Symboles Wagner vus à la manifestation de droite de Belgrade

Sous le slogan “aucune capitulation” et appels “Kosovo est la Serbie”, des manifestations ont eu lieu à Belgrade, en Serbie, le 17 mars, contre la proposition européenne de normalisation des rapports entre le Kosovo et la Serbie. Un groupe de personnes masquées, dont certaines portaient des symboles de la formation paramilitaire russe, Wagner, a gardé une inscription disant: [...]
Sous le slogan “aucune capitulation” et appels “Kosovo est la Serbie”, des manifestations ont eu lieu à Belgrade, en Serbie, le 17 mars, contre la proposition européenne de normalisation des rapports entre le Kosovo et la Serbie.
Un groupe de personnes masquées, dont certaines portaient des symboles prémilitaristes russes, Wagner, portait une inscription disant: “Le peuple et l'église en défense de l'État contre la trahison, c'est la seule option de”.
La manifestation a eu lieu un jour avant le Premier ministre du Kosovo, Albin Kurti, et le président de la Serbie, Aleksandar Vuciq, s'est réuni à Ohrid, en Macédoine du Nord, pour discuter du projet de mise en œuvre de la proposition européenne de normalisation des rapports.
Plusieurs milliers de personnes, à l'invitation des partis parlementaires de droite, se sont rassemblées devant l'église St Sava, où elles ont continué leur marche vers la présidence de la Serbie.
Les manifestants ont applaudi divers slogans tels que “Nous ne donnerons pas le Kosovo, “Kosovo est la Serbie” alors que les orateurs s'adressaient à la foule devant le monument russe Carit Nikola II, situé devant le bâtiment de la présidence serbe.
Les manifestants ont également applaudi “Serbie, Russie, nous n'avons pas besoin du bloc européen” et “Serbie, Russie”.

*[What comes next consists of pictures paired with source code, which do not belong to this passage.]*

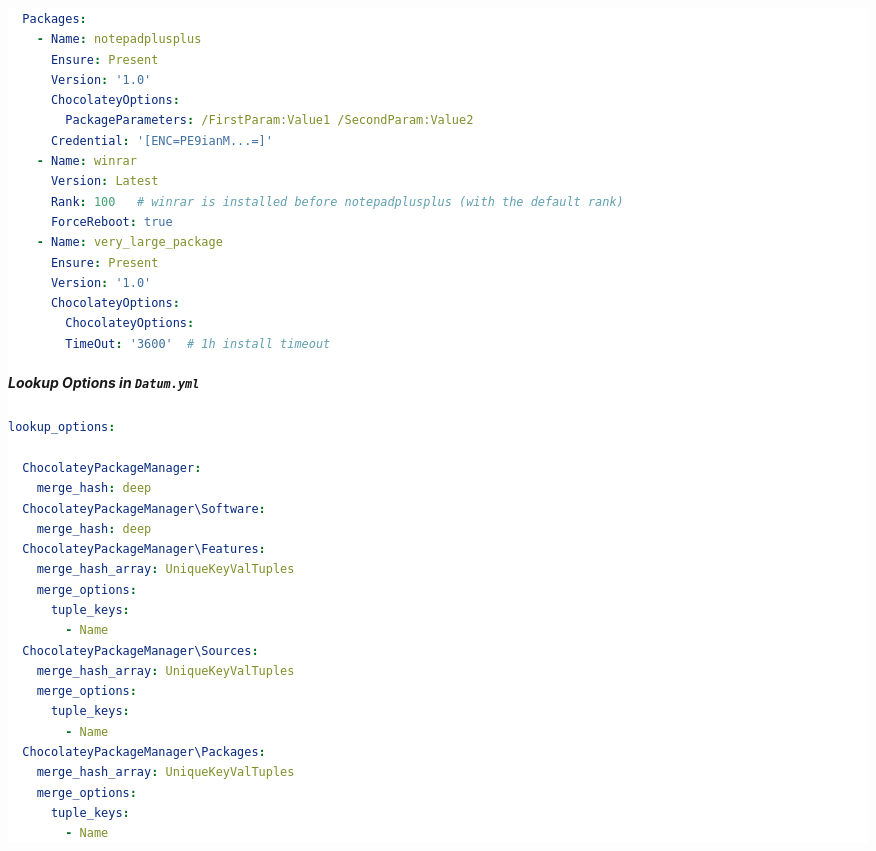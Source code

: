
 ```yaml
  Packages:
    - Name: notepadplusplus
      Ensure: Present
      Version: '1.0'
      ChocolateyOptions:
        PackageParameters: /FirstParam:Value1 /SecondParam:Value2
      Credential: '[ENC=PE9ianM...=]'
    - Name: winrar
      Version: Latest
      Rank: 100   # winrar is installed before notepadplusplus (with the default rank)
      ForceReboot: true
    - Name: very_large_package
      Ensure: Present
      Version: '1.0'
      ChocolateyOptions:
        ChocolateyOptions:
        TimeOut: '3600'  # 1h install timeout
```

##### Lookup Options in `Datum.yml`

```yaml
lookup_options:

  ChocolateyPackageManager:
    merge_hash: deep
  ChocolateyPackageManager\Software:
    merge_hash: deep
  ChocolateyPackageManager\Features:
    merge_hash_array: UniqueKeyValTuples
    merge_options:
      tuple_keys:
        - Name
  ChocolateyPackageManager\Sources:
    merge_hash_array: UniqueKeyValTuples
    merge_options:
      tuple_keys:
        - Name
  ChocolateyPackageManager\Packages:
    merge_hash_array: UniqueKeyValTuples
    merge_options:
      tuple_keys:
        - Name
```
[Chocolatey]: https://github.com/chocolatey-community/Chocolatey/
[ComputerManagementDsc]: https://github.com/dsccommunity/ComputerManagementDsc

Les partis de droite parlementaires Dverni, Zavetnici et la coalition ont appelé la NADA de protestation.
Les manifestants ont agité les drapeaux de la Serbie et applaudi les slogans contre l'Union européenne et ont déclaré que l'Association des municipalités à majorité serbe est loin d'être”. Ils ont également chanté ce nationaliste au sujet du Kosovo.
La principale demande du manifestant était de rejeter la proposition européenne de normalisation des rapports entre le Kosovo et la Serbie.
“Aujourd'hui, nous avons un seul message, pour protéger notre patrie, sans les symboles du parti, tous sont les bienvenus”, a déclaré Milica Djurdevq-Stamenkovs, chef du parti de droite Zavetnici.
Les manifestants ont également appelé le président serbe, Aleksandar Vuciq, à démissionner et à tenir des élections à tous les niveaux du pouvoir.
Les groupes parlementaires de droite ont 34 sièges sur 250 au Parlement serbe.
Des représentants de ces partis ont fait valoir que la proposition européenne est un ultimatum pour la Serbie de reconnaître l'indépendance du Kosovo.
Ces partis ont également des rapports étroits avec la Russie et ces derniers mois, des représentants des partis de droite se sont rendus à Moscou.
La proposition européenne, que le Kosovo et la Serbie ont acceptée le 27 février, est considérée comme un accord temporaire qui mènera à la dernière entre le Kosovo et la Serbie. Sans envisager la reconnaissance mutuelle, les diplomates occidentaux affirment que c'est le meilleur accord qui puisse être conclu actuellement entre le Kosovo et la Serbie.
La proposition inclut l'engagement des parties de respecter tous les accords conclus jusqu'ici dans le cadre du dialogue sur la normalisation des relations, ainsi que leur engagement de ne pas s'empêcher d'intégrer les processus.
La Serbie insiste sur le fait que Pristina forme l'Association des municipalités à majorité serbe, tandis que le Kosovo souhaite que l'accord final comprenne la reconnaissance mutuelle.
Le dialogue entre le Kosovo et la Serbie sur la normalisation des rapports a débuté en 2011. L'Union européenne intervient dans ce processus, tandis que les États-Unis, bien qu'ils ne soient pas parties au dialogue, le soutiennent.